Adriana Vieira Lomar - Ébano sobre os canaviais
Vencedor do Prêmio Kindle de Literatura 2022, Ébano sobre os canaviais é um romance histórico que demonstra o processo desumano da escravidão, origem do racismo estrutural e a consequente desigualdade social no Brasil. A obra retrata o final do século XIX, quando o tráfico negreiro já havia sido proibido em nosso país por meio da Lei Eusébio de Queirós de 1850, contudo a entrada de cativos africanos continuava ocorrendo de forma ilegal, mesmo com a pressão da campanha abolicionista por parte da sociedade na época. Na ficção de Adriana Vieira Lomar, Ébano é uma mulher negra alforriada que luta contra os preconceitos para ficar com José, imigrante português em busca de melhores condições de vida em nosso país.
A autora conduz a narrativa de forma dinâmica, mantendo o interesse do leitor do início ao final da obra ao alternar o protagonismo entre os personagens principais: José, desde sua difícil chegada clandestina no Brasil até se estabelecer como comerciante, Ébano, filha da escravizada Shakina e, finalmente, Maria Antonieta, mulher branca e preconceituosa já em nosso tempo que, após se separar do marido, descobre a verdade sobre a sua ancestralidade. No decorrer do romance essas três histórias se conectam, mostrando como a amizade e o amor, apesar de todas as dificulades, podem suplantar o racismo e viabilizar a justiça social.
"Atravessaram o oceano com pouca ração. Viram muitos serem jogados ao mar. Queriam somente uma coisa: ficar juntos. Não sabiam o que iriam enfrentar na tal colônia de nome difícil de pronunciar. / Vindos da bacia do Congo, onde a mata e os bichos vivem, e alguns poucos homens reinam nas aldeias, desembarcaram no porto de Penedo. Avistaram o mar, de um verde só visto nas palmeiras gigantes da floresta. Com as pernas bambas e fracos, suplicaram por comida. Shakina exibia uma barriga, e logo o carrasco percebeu que ela estava grávida. Separada dos demais, foi-lhe dada uma ração. Seria levada para um engenho de cana-de-açúcar – poderia dar uma boa lavadeira, ou, quem sabe, uma mucama. Chisulo foi levado ao pregão. Havia comerciantes no cais, muitos deles ávidos por revender escravizados para o Sudeste da colônia. / Apesar de extenuado, Chisulo realmente tinha boa estatura e dentes fortes. De longe, Shakina torcia para que o futuro marido fosse para o tal genho. Não sabia sequer o que se fazia nesse lugar." (p.59)
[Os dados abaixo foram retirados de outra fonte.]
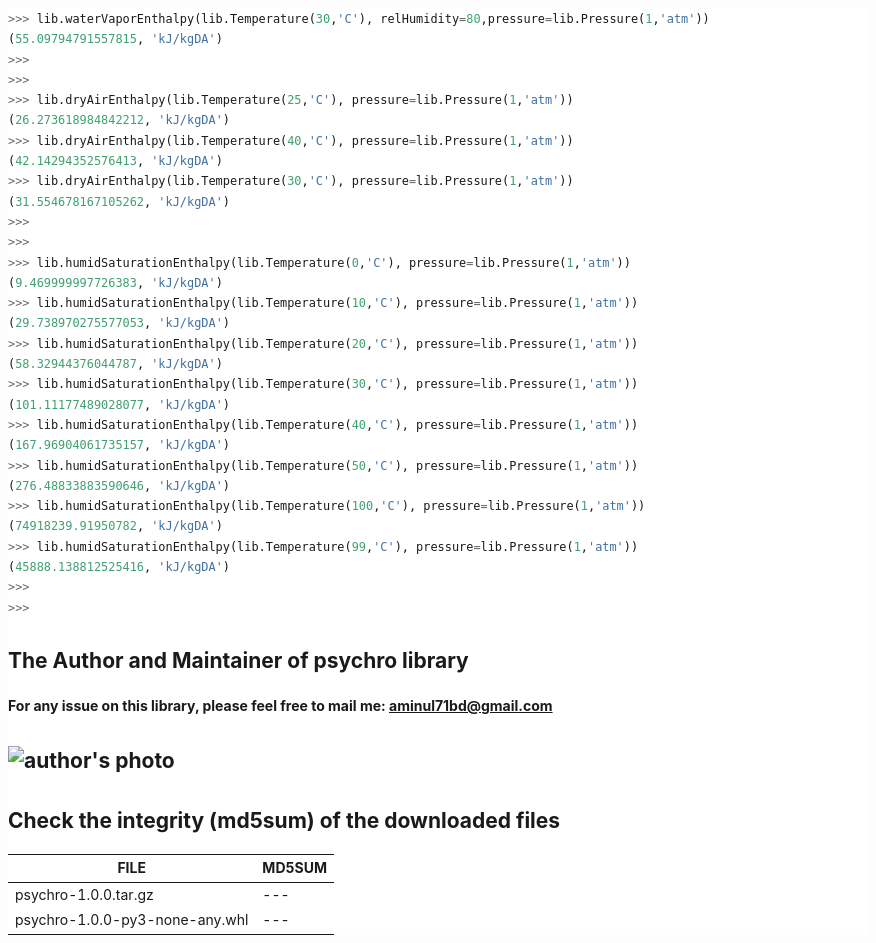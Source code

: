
 ```python
>>> lib.waterVaporEnthalpy(lib.Temperature(30,'C'), relHumidity=80,pressure=lib.Pressure(1,'atm'))
(55.09794791557815, 'kJ/kgDA')
>>>
>>>
>>> lib.dryAirEnthalpy(lib.Temperature(25,'C'), pressure=lib.Pressure(1,'atm'))
(26.273618984842212, 'kJ/kgDA')
>>> lib.dryAirEnthalpy(lib.Temperature(40,'C'), pressure=lib.Pressure(1,'atm'))
(42.14294352576413, 'kJ/kgDA')
>>> lib.dryAirEnthalpy(lib.Temperature(30,'C'), pressure=lib.Pressure(1,'atm'))
(31.554678167105262, 'kJ/kgDA')
>>>
>>>
>>> lib.humidSaturationEnthalpy(lib.Temperature(0,'C'), pressure=lib.Pressure(1,'atm'))
(9.469999997726383, 'kJ/kgDA')
>>> lib.humidSaturationEnthalpy(lib.Temperature(10,'C'), pressure=lib.Pressure(1,'atm'))
(29.738970275577053, 'kJ/kgDA')
>>> lib.humidSaturationEnthalpy(lib.Temperature(20,'C'), pressure=lib.Pressure(1,'atm'))
(58.32944376044787, 'kJ/kgDA')
>>> lib.humidSaturationEnthalpy(lib.Temperature(30,'C'), pressure=lib.Pressure(1,'atm'))
(101.11177489028077, 'kJ/kgDA')
>>> lib.humidSaturationEnthalpy(lib.Temperature(40,'C'), pressure=lib.Pressure(1,'atm'))
(167.96904061735157, 'kJ/kgDA')
>>> lib.humidSaturationEnthalpy(lib.Temperature(50,'C'), pressure=lib.Pressure(1,'atm'))
(276.48833883590646, 'kJ/kgDA')
>>> lib.humidSaturationEnthalpy(lib.Temperature(100,'C'), pressure=lib.Pressure(1,'atm'))
(74918239.91950782, 'kJ/kgDA')
>>> lib.humidSaturationEnthalpy(lib.Temperature(99,'C'), pressure=lib.Pressure(1,'atm'))
(45888.138812525416, 'kJ/kgDA')
>>>
>>>
```


## The Author and Maintainer of psychro library
#### For any issue on this library, please feel free to mail me: aminul71bd@gmail.com
![ author's photo ](author_photo_w250.jpg)
---
## Check the integrity (md5sum) of the downloaded files

| FILE | MD5SUM |
| --- | --- |
| psychro-1.0.0.tar.gz | --- |
| psychro-1.0.0-py3-none-any.whl | --- |




















 



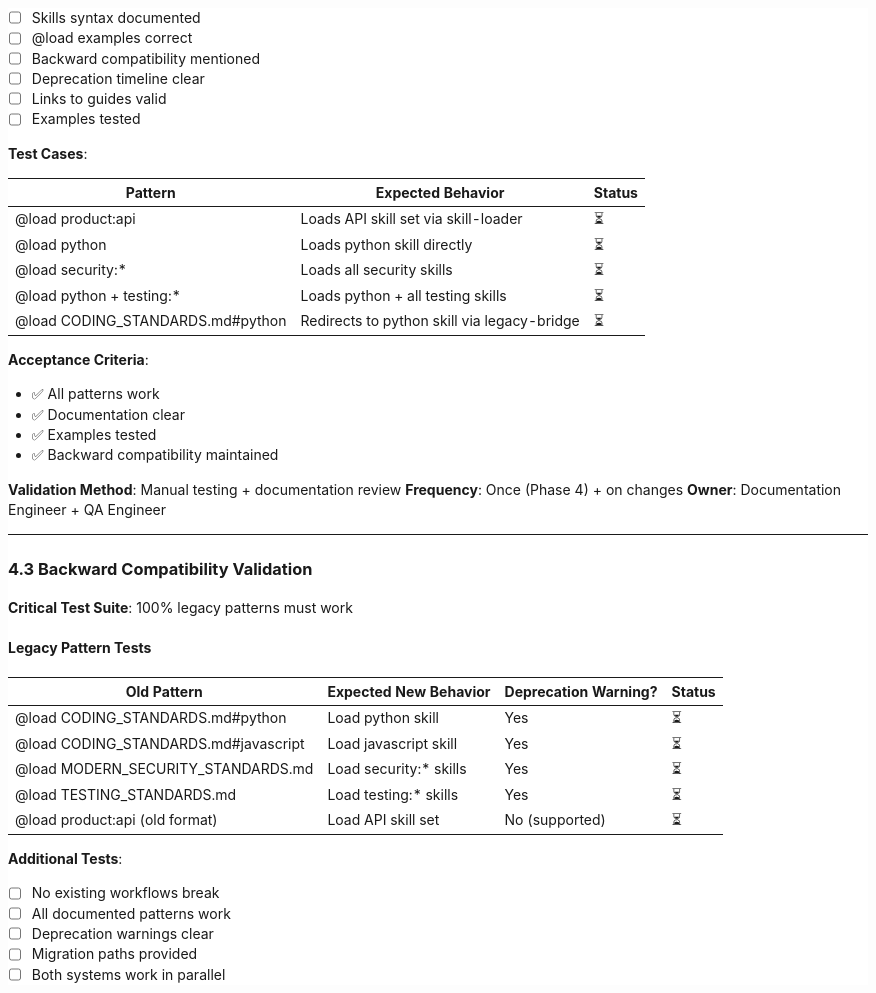 - [ ] Skills syntax documented
- [ ] @load examples correct
- [ ] Backward compatibility mentioned
- [ ] Deprecation timeline clear
- [ ] Links to guides valid
- [ ] Examples tested

**Test Cases**:

| Pattern | Expected Behavior | Status |
|---------|-------------------|--------|
| @load product:api | Loads API skill set via skill-loader | ⏳ |
| @load python | Loads python skill directly | ⏳ |
| @load security:* | Loads all security skills | ⏳ |
| @load python + testing:* | Loads python + all testing skills | ⏳ |
| @load CODING_STANDARDS.md#python | Redirects to python skill via legacy-bridge | ⏳ |

**Acceptance Criteria**:

- ✅ All patterns work
- ✅ Documentation clear
- ✅ Examples tested
- ✅ Backward compatibility maintained

**Validation Method**: Manual testing + documentation review
**Frequency**: Once (Phase 4) + on changes
**Owner**: Documentation Engineer + QA Engineer

---

### 4.3 Backward Compatibility Validation

**Critical Test Suite**: 100% legacy patterns must work

#### Legacy Pattern Tests

| Old Pattern | Expected New Behavior | Deprecation Warning? | Status |
|-------------|----------------------|---------------------|--------|
| @load CODING_STANDARDS.md#python | Load python skill | Yes | ⏳ |
| @load CODING_STANDARDS.md#javascript | Load javascript skill | Yes | ⏳ |
| @load MODERN_SECURITY_STANDARDS.md | Load security:* skills | Yes | ⏳ |
| @load TESTING_STANDARDS.md | Load testing:* skills | Yes | ⏳ |
| @load product:api (old format) | Load API skill set | No (supported) | ⏳ |

**Additional Tests**:

- [ ] No existing workflows break
- [ ] All documented patterns work
- [ ] Deprecation warnings clear
- [ ] Migration paths provided
- [ ] Both systems work in parallel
Shakina e Chisulo são capturados no Congo e separados à força, durante este processo Shakina é violentada pelo chefe dos traficantes e engravida de Ébano. O casal se reencontra em um engenho de cana-de-açúcar no interior de Pernambuco, mas eles logo percebem devido à rotina de violências – tanto na casa grande quanto na senzala –, que as dificuldades estão apenas começando. Uma obra importante para entendermos a origem de muitos dos problemas sociais brasileiros na atualidade, promovidos pela discriminação e o racismo estrutural que fazem com que a disponibilidade dos serviços públicos seja diferenciada a partir das ações (ou falta de ações) do Estado e das instituições, principalmente o acesso à segurança e à justiça.
"O senhor estava no campo checando o desempenho dos escravizados e veio com as botas meladas de barro. Quando ele chegava acompanhado de Manuel, as escravizadas da casa-grande gelavam. Ficavam enfileiradas para cumprimentá-lo. Ele entrava e elas iam atrás. Sentava-se na cadeira de balanço e, sem dizer palavra alguma, posicionava a bota na altura da coxa de Kina, a primeira da fila, que, a todo custo, tentava tirá-la. Sem o apoio de outra criada , a tarefa era impossível. As botas eram pesadas pela quantidade de barro, tinham um aspecto cimentado. Retiradas as botas, ele acenava como quem enxota mosquitos e moscas. Com o olhar voltado para o chão, elas saíam caladas. entre elas, Kina permanecia no mesmo lugar, continuava no raio de visão do senhor e era a única que ele pedia para ficar." (p. 87)
Sobre a autora: Adriana Vieira Lomar nasceu em 1968. Carioca de família alagoana, considera Ébano sobre os canaviais a possibilidade de conferir à sua trisavó um nome, uma história, uma lápide e uma memória. O livro, vencedor do Prêmio Kindle de Literatura 2022, com o qual estreia na Editora José Olympio, é dedicado à sua ancestralidade multirracial. Também é autora de Aldeia dos mortos, Corredor do tempo (ambos da Editora Patuá) e Ambiguidades (Editora Penalux).